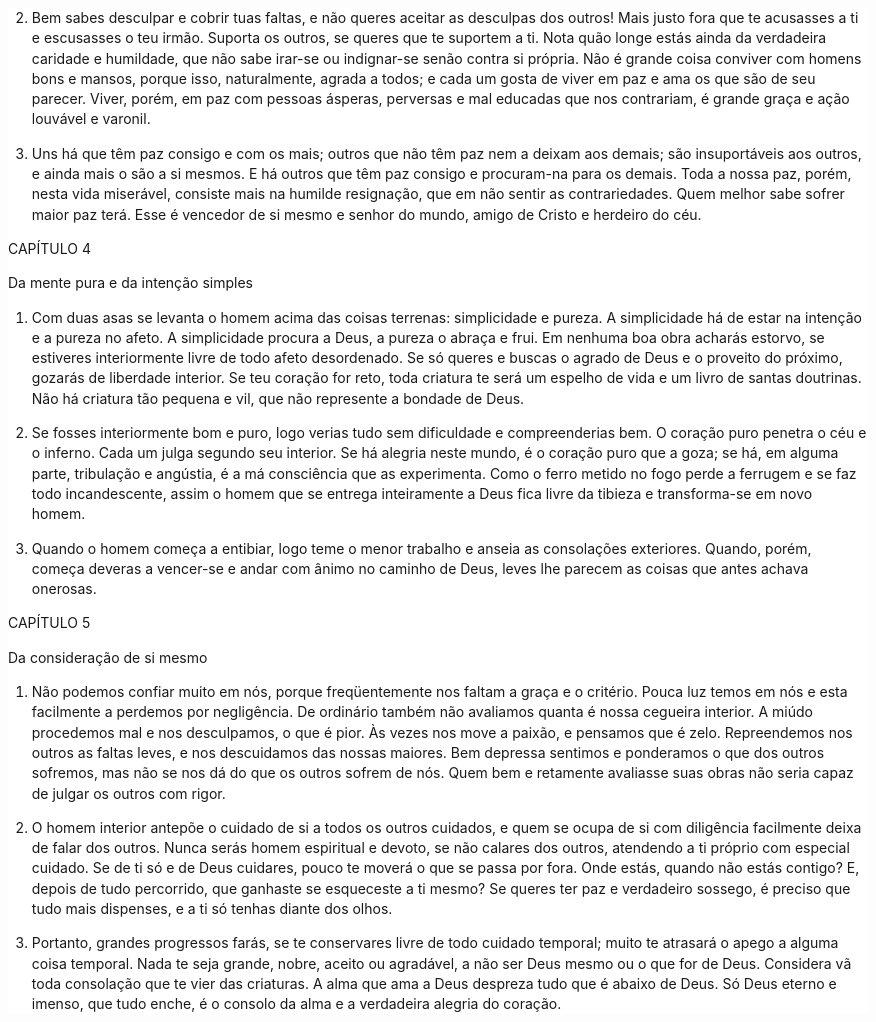 2. Bem sabes desculpar e cobrir tuas faltas, e não queres aceitar as desculpas dos outros! Mais justo fora que te acusasses a ti e escusasses o teu irmão. Suporta os outros, se queres que te suportem a ti. Nota quão longe estás ainda da verdadeira caridade e humildade, que não sabe irar-se ou indignar-se senão contra si própria. Não é grande coisa conviver com homens bons e mansos, porque isso, naturalmente, agrada a todos; e cada um gosta de viver em paz e ama os que são de seu parecer. Viver, porém, em paz com pessoas ásperas, perversas e mal educadas que nos contrariam, é grande graça e ação louvável e varonil.

3. Uns há que têm paz consigo e com os mais; outros que não têm paz nem a deixam aos demais; são insuportáveis aos outros, e ainda mais o são a si mesmos. E há outros que têm paz consigo e procuram-na para os demais. Toda a nossa paz, porém, nesta vida miserável, consiste mais na humilde resignação, que em não sentir as contrariedades. Quem melhor sabe sofrer maior paz terá. Esse é vencedor de si mesmo e senhor do mundo, amigo de Cristo e herdeiro do céu.

CAPÍTULO 4

Da mente pura e da intenção simples

1. Com duas asas se levanta o homem acima das coisas terrenas: simplicidade e pureza. A simplicidade há de estar na intenção e a pureza no afeto. A simplicidade procura a Deus, a pureza o abraça e frui. Em nenhuma boa obra acharás estorvo, se estiveres interiormente livre de todo afeto desordenado. Se só queres e buscas o agrado de Deus e o proveito do próximo, gozarás de liberdade interior. Se teu coração for reto, toda criatura te será um espelho de vida e um livro de santas doutrinas. Não há criatura tão pequena e vil, que não represente a bondade de Deus.

2. Se fosses interiormente bom e puro, logo verias tudo sem dificuldade e compreenderias bem. O coração puro penetra o céu e o inferno. Cada um julga segundo seu interior. Se há alegria neste mundo, é o coração puro que a goza; se há, em alguma parte, tribulação e angústia, é a má consciência que as experimenta. Como o ferro metido no fogo perde a ferrugem e se faz todo incandescente, assim o homem que se entrega inteiramente a Deus fica livre da tibieza e transforma-se em novo homem.

3. Quando o homem começa a entibiar, logo teme o menor trabalho e anseia as consolações exteriores. Quando, porém, começa deveras a vencer-se e andar com ânimo no caminho de Deus, leves lhe parecem as coisas que antes achava onerosas.

CAPÍTULO 5

Da consideração de si mesmo

1. Não podemos confiar muito em nós, porque freqüentemente nos faltam a graça e o critério. Pouca luz temos em nós e esta facilmente a perdemos por negligência. De ordinário também não avaliamos quanta é nossa cegueira interior. A miúdo procedemos mal e nos desculpamos, o que é pior. Às vezes nos move a paixão, e pensamos que é zelo. Repreendemos nos outros as faltas leves, e nos descuidamos das nossas maiores. Bem depressa sentimos e ponderamos o que dos outros sofremos, mas não se nos dá do que os outros sofrem de nós. Quem bem e retamente avaliasse suas obras não seria capaz de julgar os outros com rigor.

2. O homem interior antepõe o cuidado de si a todos os outros cuidados, e quem se ocupa de si com diligência facilmente deixa de falar dos outros. Nunca serás homem espiritual e devoto, se não calares dos outros, atendendo a ti próprio com especial cuidado. Se de ti só e de Deus cuidares, pouco te moverá o que se passa por fora. Onde estás, quando não estás contigo? E, depois de tudo percorrido, que ganhaste se esqueceste a ti mesmo? Se queres ter paz e verdadeiro sossego, é preciso que tudo mais dispenses, e a ti só tenhas diante dos olhos.

3. Portanto, grandes progressos farás, se te conservares livre de todo cuidado temporal; muito te atrasará o apego a alguma coisa temporal. Nada te seja grande, nobre, aceito ou agradável, a não ser Deus mesmo ou o que for de Deus. Considera vã toda consolação que te vier das criaturas. A alma que ama a Deus despreza tudo que é abaixo de Deus. Só Deus eterno e imenso, que tudo enche, é o consolo da alma e a verdadeira alegria do coração.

=-=-=

Only lines with the word "intenção" are wanted. Find and copy them from the records above.

Da mente pura e da intenção simples
1. Com duas asas se levanta o homem acima das coisas terrenas: simplicidade e pureza. A simplicidade há de estar na intenção e a pureza no afeto. A simplicidade procura a Deus, a pureza o abraça e frui. Em nenhuma boa obra acharás estorvo, se estiveres interiormente livre de todo afeto desordenado. Se só queres e buscas o agrado de Deus e o proveito do próximo, gozarás de liberdade interior. Se teu coração for reto, toda criatura te será um espelho de vida e um livro de santas doutrinas. Não há criatura tão pequena e vil, que não represente a bondade de Deus.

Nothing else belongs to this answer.